Cheney came out for gay marriage support a few years ago while Palin hinted that she supported the repeal of the Don't Ask Don't Tell Act, which prohibited gays from openly serving in the military. And the always-controversial Coulter is a member of the GOProud's advisory board.
"It used to be that the only gay people most people saw were once a year on TV at the San Francisco gay pride parade," GOProud's co-founder Jimmy LaSalvia said when asked why Republicans were changing their views on gay rights. "Today everyone in America has gay people in their lives. America is changing its mind. It's happening very, very fast and conservatives are a part of that."
"Whenever I'm at a conservative event like CPAC, my experience is overwhelmingly positive," he continued. "I always hear 'We're so glad you're here.' And I hear all the time from big names in the conservative movement, 'I can't say it publicly yet, but I support your right to marry.' I also hear 'it's not an issue for me.'"
The article does point out, however, that even though Republican lawmakers are starting to come around to accepting gay marriage, the majority of conservative voters are not. According to a recent Gallup poll, Republican support has dropped to 22 percent, from 28 percent in 2011. In addition, a recent Pew poll says that support has dropped from 27 percent to 23 percent over the last year.
Kevin D. Williamson, the deputy-managing editor of the National Review, another ultra-conservative publication, wrote about his views on gay marriage, "I might be more interested in the politics of marriage if the legal standing of the institution were not already degraded to the point of triviality."

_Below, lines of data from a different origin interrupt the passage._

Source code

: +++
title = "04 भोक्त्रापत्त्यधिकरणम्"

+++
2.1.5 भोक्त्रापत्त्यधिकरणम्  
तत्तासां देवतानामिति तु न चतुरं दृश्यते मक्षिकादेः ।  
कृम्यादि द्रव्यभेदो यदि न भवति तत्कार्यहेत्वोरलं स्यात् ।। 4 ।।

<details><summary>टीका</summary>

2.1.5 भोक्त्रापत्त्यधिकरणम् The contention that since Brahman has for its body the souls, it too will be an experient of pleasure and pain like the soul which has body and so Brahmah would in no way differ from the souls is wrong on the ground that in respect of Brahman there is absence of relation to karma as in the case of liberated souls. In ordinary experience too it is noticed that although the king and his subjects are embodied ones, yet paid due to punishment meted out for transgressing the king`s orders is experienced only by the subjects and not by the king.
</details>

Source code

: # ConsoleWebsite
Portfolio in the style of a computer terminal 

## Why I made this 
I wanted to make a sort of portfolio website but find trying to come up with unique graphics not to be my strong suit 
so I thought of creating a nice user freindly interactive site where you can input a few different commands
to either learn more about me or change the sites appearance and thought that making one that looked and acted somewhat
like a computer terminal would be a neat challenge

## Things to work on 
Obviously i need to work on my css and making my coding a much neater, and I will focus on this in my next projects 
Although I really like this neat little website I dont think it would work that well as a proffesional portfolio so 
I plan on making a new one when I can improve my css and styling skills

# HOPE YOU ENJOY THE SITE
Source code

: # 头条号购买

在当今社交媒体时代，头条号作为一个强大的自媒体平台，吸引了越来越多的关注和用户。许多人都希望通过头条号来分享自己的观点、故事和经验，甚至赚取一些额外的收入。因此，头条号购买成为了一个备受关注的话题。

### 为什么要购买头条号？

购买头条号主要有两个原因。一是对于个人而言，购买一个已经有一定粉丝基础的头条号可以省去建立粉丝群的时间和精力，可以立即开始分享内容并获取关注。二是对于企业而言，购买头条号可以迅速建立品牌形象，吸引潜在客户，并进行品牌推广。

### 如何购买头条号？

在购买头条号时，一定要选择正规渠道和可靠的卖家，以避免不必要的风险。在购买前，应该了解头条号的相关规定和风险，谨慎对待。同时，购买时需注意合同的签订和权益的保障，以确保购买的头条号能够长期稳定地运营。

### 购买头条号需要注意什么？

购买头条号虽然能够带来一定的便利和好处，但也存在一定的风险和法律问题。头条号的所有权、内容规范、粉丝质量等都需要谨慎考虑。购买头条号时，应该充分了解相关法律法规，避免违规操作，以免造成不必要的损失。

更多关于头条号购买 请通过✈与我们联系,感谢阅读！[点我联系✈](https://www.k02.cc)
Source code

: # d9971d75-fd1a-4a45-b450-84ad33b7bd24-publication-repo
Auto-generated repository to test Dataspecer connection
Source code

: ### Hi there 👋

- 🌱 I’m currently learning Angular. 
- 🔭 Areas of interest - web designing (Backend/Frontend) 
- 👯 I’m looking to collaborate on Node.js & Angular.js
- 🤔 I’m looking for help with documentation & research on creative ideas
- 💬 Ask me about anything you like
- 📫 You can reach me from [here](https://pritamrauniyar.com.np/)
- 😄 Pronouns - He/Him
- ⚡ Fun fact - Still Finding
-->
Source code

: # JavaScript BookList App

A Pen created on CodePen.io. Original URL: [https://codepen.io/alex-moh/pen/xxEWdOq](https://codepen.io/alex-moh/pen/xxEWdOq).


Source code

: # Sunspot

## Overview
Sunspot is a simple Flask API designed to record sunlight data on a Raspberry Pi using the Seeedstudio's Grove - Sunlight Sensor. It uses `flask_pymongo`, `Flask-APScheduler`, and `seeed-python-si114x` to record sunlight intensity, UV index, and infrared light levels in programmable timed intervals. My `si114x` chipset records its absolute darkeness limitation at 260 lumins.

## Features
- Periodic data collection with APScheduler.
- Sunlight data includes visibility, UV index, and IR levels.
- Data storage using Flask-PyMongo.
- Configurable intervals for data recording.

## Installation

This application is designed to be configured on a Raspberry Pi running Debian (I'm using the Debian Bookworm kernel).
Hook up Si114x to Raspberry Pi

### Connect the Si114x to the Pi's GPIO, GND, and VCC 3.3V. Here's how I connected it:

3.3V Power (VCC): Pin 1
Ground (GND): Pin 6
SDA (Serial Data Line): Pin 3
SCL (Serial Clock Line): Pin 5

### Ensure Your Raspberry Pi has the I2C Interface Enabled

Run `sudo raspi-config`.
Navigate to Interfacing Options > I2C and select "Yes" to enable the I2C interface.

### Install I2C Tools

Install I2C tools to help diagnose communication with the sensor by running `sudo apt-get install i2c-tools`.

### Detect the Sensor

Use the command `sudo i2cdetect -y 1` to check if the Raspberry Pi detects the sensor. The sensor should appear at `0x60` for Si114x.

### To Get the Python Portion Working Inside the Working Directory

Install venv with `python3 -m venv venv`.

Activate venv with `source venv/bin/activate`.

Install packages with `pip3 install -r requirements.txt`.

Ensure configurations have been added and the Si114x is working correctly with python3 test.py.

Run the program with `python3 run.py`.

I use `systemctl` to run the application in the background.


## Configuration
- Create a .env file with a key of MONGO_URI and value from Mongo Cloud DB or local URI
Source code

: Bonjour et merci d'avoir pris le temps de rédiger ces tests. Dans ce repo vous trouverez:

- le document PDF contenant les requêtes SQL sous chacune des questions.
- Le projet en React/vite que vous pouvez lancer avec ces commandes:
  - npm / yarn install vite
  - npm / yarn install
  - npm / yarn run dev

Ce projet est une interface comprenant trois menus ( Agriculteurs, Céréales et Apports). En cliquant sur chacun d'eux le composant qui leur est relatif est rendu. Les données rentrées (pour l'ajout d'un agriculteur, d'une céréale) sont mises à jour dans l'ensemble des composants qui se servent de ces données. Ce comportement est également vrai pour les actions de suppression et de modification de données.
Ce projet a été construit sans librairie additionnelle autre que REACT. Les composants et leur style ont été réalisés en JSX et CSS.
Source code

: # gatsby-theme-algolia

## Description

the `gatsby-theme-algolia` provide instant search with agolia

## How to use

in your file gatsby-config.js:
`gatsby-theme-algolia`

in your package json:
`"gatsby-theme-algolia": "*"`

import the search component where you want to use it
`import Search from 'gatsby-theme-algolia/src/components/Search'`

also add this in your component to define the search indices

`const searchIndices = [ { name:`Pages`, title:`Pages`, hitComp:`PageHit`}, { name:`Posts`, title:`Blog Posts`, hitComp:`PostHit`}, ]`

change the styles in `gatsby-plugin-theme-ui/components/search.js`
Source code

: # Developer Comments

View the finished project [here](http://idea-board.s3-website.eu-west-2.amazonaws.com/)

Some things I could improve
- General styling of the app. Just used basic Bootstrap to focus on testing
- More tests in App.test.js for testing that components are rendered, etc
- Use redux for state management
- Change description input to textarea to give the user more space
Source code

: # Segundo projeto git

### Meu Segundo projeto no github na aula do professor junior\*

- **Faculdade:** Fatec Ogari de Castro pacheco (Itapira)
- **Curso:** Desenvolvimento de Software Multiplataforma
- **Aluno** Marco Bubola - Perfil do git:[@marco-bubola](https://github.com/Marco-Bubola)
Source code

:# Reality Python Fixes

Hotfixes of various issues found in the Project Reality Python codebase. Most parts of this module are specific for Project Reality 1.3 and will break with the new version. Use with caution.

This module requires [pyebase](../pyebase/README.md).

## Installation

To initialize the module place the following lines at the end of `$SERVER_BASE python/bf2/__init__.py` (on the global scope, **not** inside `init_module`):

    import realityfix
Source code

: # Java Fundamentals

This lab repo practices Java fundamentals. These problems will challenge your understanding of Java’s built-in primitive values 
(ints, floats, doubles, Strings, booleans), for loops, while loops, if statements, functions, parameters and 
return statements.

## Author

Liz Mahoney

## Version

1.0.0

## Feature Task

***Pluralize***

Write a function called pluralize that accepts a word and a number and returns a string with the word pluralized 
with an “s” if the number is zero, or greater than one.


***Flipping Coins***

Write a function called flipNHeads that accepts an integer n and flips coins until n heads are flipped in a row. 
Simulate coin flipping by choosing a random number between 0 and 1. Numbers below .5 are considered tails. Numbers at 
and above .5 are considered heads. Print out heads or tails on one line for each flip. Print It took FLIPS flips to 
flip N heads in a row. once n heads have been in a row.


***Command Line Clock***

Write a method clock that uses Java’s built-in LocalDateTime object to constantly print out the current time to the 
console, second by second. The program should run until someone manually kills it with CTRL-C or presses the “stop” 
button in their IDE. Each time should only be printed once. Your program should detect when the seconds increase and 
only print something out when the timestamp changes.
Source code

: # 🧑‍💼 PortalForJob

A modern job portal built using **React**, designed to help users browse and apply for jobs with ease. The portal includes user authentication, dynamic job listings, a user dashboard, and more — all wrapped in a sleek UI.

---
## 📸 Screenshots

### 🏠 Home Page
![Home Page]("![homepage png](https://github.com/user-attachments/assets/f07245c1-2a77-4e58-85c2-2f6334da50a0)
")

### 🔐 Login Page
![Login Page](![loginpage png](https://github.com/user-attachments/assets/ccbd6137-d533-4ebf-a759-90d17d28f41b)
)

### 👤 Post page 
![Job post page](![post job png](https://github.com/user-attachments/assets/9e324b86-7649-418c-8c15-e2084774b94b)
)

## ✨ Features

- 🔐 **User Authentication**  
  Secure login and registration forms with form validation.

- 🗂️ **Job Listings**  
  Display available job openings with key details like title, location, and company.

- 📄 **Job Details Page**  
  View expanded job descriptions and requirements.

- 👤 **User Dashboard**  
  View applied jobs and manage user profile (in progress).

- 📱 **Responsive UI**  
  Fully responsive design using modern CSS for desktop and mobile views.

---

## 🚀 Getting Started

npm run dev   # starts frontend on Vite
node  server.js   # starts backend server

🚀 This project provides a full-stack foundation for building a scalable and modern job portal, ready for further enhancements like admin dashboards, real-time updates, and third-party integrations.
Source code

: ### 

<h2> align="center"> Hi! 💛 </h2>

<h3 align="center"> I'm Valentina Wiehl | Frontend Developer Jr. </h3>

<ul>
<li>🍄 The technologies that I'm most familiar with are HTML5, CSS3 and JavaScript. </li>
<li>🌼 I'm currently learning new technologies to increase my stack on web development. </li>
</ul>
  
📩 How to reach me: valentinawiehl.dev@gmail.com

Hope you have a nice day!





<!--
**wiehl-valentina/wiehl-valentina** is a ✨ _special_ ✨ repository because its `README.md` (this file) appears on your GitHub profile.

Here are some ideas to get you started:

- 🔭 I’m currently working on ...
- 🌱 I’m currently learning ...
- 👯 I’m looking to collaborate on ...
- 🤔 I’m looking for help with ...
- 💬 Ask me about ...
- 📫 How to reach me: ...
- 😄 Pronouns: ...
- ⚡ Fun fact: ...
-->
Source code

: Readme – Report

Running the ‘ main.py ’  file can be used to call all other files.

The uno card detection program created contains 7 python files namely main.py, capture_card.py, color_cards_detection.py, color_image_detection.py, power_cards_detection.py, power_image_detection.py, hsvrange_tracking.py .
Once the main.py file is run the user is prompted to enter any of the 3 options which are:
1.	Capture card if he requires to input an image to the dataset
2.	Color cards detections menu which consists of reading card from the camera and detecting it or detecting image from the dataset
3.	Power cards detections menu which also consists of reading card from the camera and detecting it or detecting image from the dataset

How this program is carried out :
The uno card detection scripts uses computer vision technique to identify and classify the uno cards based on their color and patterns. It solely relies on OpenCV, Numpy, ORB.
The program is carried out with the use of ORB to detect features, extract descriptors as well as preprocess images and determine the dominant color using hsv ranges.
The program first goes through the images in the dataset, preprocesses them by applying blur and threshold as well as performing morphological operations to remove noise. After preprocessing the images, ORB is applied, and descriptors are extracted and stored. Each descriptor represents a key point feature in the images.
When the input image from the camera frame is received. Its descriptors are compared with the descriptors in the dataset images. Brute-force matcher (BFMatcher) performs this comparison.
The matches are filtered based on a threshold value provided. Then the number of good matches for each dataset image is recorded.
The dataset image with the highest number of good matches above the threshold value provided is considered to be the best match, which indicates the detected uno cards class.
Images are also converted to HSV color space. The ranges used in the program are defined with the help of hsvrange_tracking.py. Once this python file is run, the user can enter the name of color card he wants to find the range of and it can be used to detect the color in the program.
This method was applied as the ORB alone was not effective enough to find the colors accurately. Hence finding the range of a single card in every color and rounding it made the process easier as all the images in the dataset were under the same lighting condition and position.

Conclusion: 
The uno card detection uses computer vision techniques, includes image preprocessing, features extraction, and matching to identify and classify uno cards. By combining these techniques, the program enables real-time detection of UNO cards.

He goes on in the same frame, to emphasize that gay men and lesbians aren't ruining marriage; heterosexuals did that a long time ago: "Our present-day defenders of the sanctity of marriage aren't exactly Thomas More standing up to Henry VIII; they are huddled around the husk of an institution long debased. Marriage has been shot through the head, and they are calling the dentist. What we call 'marriage' today is certainly not the marriage of the New Testament, the Christian tradition, or our Anglo-European heritage. When you go to political institutions to define your social norms, this is what you get."
And in a final poke at his right-wing readers, he points out that it was none other than their hero, Ronald Reagan (himself divorced), who, as governor of California, instituted no-fault divorce in this country.
He ends with a sarcasm many on the right and the left have made: that gay men and lesbians seem to be in the rear guard of looking at marriage in awe as a magical bonding of two loving people: "The thing that puzzles me about the gay-marriage debate is that gays would much care about access to such an anemic legal institution, but then again the mysteries of romance often are lost on me."
And finally, the house organ of the GOP right wing, Fox News, is definitely trying to sway its viewers. Several on-air newsreaders and commentators recently have been moving toward acceptance. Shep Smith laid is bare: "What I'm most curious about is whether it's your belief that in this time of rising debts and medical issues and all the rest if Republicans would go out on the limb and try to make this a campaign issue while sitting very firmly, without much question, on the wrong side of history on it."